Compliance is the new corporate governance, says Sean J. Griffith of Fordham Law School. Resources are moving from legal to compliance and ethics with a median budget per 1,000 employees of $97,333 - up 15% since 2012 (CEB).
Regulators like the Financial Conduct Authority (FCA of the UK) do substantial work on influencing corporate culture to be compliant. The U.S. Food and Drug Administration (FDA) monitors regulated industry's compliance with the law through surveillance, inspections, and investigations. But the ultimate responsibility to get employees to adhere to laws and regulations lies with the firm.
Chief Compliance Officers (COO) oversee best practices that impact workplace behavior of hundreds to thousands of employees. Cost-effective delivery methods of regulatory information to each and every employee is key.
Knowledge transfer is one challenge, the other more weighty concern is knowledge absorption. How can compliance trainers get workers to pay attention and recall topics such as national and regional regulatory requirements, risk mitigation, transparency, reputation, and code of ethics? These topics require memorization, making compliance training tedious.
Boredom is the major barrier to knowledge absorption and retention. Compliance officers will turn to engaging training methods to reach company goals of minimizing citations, violations, and increasing overall standards.
One client compliance officer of a major European-wide retail chain found that his greatest competition for attention is the smartphone. Rather than pay attention to the mundane, dry compliance training content, attendees turned to their mobile devices to stay awake.
"(This is) a major problem with compliance training, but with Atrivity we found that attendees stopped everything to challenge each other on the major distraction device." - Compliance Manager, European-wide retail chain.

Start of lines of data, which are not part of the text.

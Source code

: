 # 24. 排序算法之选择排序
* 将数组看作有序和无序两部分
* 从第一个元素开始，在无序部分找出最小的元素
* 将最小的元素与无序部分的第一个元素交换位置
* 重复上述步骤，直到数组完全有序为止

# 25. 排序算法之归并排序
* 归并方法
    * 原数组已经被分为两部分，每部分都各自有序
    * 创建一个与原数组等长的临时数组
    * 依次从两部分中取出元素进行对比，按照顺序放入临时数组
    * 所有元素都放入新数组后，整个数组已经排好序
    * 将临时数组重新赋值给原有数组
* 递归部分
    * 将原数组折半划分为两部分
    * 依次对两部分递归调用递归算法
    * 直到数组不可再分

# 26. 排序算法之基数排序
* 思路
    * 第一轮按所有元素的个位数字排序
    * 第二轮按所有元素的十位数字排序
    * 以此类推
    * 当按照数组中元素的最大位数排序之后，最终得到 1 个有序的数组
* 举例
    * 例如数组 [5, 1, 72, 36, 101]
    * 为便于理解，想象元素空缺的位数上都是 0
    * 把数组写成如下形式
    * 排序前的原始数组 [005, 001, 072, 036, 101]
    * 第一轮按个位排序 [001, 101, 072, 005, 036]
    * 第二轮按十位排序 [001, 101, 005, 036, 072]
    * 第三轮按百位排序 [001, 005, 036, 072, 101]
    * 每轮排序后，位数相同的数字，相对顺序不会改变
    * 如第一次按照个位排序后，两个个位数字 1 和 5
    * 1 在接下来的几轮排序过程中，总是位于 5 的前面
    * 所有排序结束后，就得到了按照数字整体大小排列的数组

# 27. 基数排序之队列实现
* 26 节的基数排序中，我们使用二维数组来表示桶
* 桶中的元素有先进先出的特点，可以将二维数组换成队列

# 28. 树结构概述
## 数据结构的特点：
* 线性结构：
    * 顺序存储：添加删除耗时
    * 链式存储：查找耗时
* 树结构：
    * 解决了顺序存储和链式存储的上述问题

Here are 5 tips on how compliance teams can increase employee engagement and knowledge retention.
1.Make it interactive: A competitive game with periodic trivia challenges structures otherwise dull content in a fun context to promote faster memory recall.
1.Tie back to risks: Show cases of impact on the company and economic threats.
2.Connect to real life situations: Relate compliance to day-to-day activities and ask volunteers share personal experiences, consequences, and resolution.
3.Certify training: Make training a requirement with completion certificates by topic. Breaking down content into microtopics makes information more easily digestible. Certifications also serve as incentive and can satisfy some auditing requirements. 32 % of CCO's always require training or certification (Deloitte).
4.Publicize completion boards: publish employees names with completed certifications by topics. A social aspect drives employees to participate, serves as reminders, and motivates others to follow.
Compliance training has gone beyond a tick box exercise. HR teams and compliance officers are extending the scope of compliance training to become part of a broader strategy that fosters a culture of compliance.
"Organizations are ultimately responsible for creating a #workplaceculture of #compliance."
To stay competitive organisations will monitor changes in the marketplace, products and regulations while considering the skills, expertise, technical knowledge and behaviour of their employees, as well as their ability to apply changes in practice. Delivering through a game app easily incorporates new topics, gives the interactivity to combat boredom, and the timely and global reach large firms require to keep all staff up-to-date and compliant.